**YOUR INSTRUCTIONS**: For the records that follow, please set down exactly the lines between the one holding "### 🎨 **PROFESSIONAL UI POLISH**" and the one holding "#### **🔧 Settlement Logic Bug Fix**", inclusive, and only those.

**THE RECORDS**:

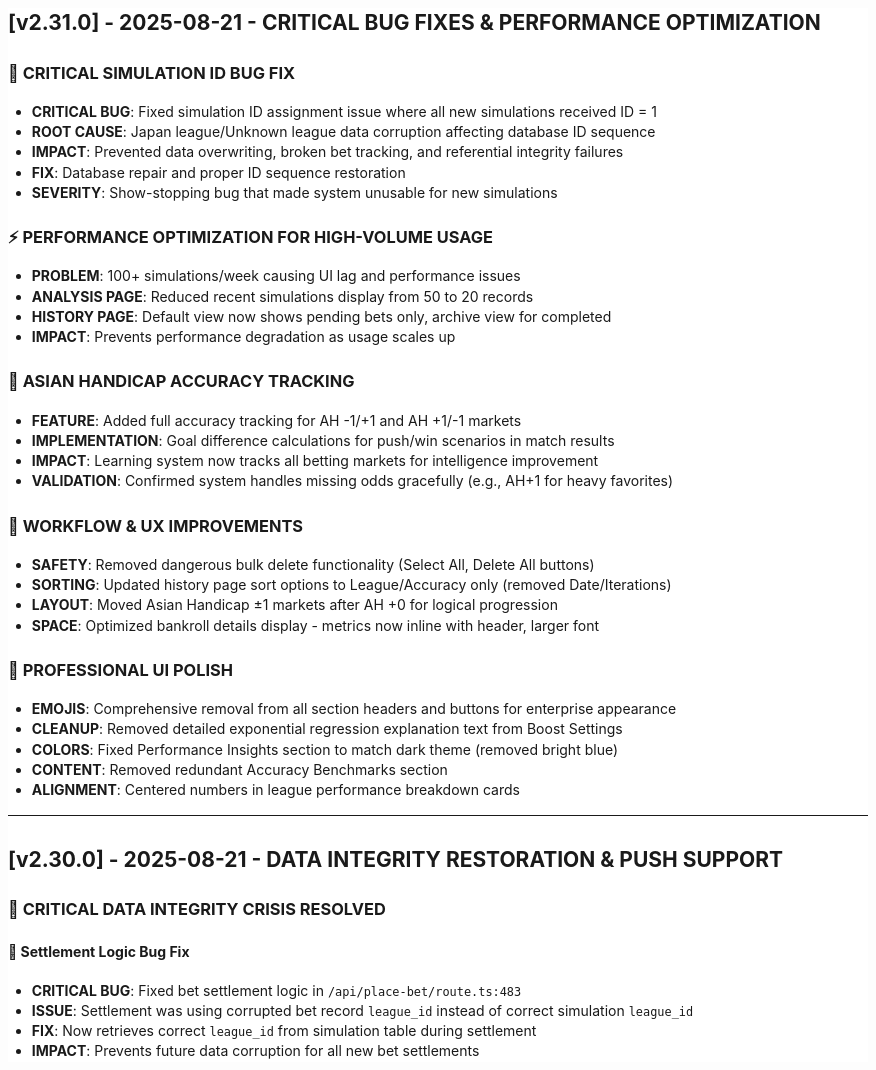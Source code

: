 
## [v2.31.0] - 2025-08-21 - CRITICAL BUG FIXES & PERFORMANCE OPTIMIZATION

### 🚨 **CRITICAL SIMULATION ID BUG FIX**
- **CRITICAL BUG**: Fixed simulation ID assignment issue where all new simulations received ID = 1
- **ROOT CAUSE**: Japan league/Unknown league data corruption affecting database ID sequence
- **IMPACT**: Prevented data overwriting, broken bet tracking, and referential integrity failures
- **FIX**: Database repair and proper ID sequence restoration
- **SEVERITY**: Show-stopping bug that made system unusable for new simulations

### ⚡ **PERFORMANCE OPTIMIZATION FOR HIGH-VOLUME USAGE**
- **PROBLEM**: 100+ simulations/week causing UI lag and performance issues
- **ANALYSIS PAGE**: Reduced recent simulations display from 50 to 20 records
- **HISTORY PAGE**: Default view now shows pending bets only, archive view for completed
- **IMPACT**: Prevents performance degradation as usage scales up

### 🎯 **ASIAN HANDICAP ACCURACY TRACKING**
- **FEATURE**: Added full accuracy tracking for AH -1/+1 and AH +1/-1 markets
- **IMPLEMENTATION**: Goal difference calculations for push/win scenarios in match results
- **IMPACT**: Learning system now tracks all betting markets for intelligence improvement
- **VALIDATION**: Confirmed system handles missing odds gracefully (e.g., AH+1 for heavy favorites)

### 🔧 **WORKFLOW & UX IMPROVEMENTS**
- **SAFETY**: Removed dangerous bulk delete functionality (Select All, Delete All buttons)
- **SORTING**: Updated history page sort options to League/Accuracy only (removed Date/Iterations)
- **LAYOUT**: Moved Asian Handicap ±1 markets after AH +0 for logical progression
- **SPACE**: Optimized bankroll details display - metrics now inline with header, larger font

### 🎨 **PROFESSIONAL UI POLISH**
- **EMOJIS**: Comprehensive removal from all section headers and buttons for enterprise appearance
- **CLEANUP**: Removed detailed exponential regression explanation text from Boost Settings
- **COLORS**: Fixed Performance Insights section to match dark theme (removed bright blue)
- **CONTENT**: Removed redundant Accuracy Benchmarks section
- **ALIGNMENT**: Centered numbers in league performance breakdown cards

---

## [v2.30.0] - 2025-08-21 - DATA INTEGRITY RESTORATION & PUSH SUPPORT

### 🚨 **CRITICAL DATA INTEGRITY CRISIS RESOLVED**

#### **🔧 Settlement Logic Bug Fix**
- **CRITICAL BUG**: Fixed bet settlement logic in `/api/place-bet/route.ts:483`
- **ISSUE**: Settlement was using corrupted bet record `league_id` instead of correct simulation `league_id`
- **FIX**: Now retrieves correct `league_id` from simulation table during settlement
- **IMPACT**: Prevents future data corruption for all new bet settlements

**FINISHED TASK**:
### 🎨 **PROFESSIONAL UI POLISH**
- **EMOJIS**: Comprehensive removal from all section headers and buttons for enterprise appearance
- **CLEANUP**: Removed detailed exponential regression explanation text from Boost Settings
- **COLORS**: Fixed Performance Insights section to match dark theme (removed bright blue)
- **CONTENT**: Removed redundant Accuracy Benchmarks section
- **ALIGNMENT**: Centered numbers in league performance breakdown cards

---

## [v2.30.0] - 2025-08-21 - DATA INTEGRITY RESTORATION & PUSH SUPPORT

### 🚨 **CRITICAL DATA INTEGRITY CRISIS RESOLVED**

#### **🔧 Settlement Logic Bug Fix**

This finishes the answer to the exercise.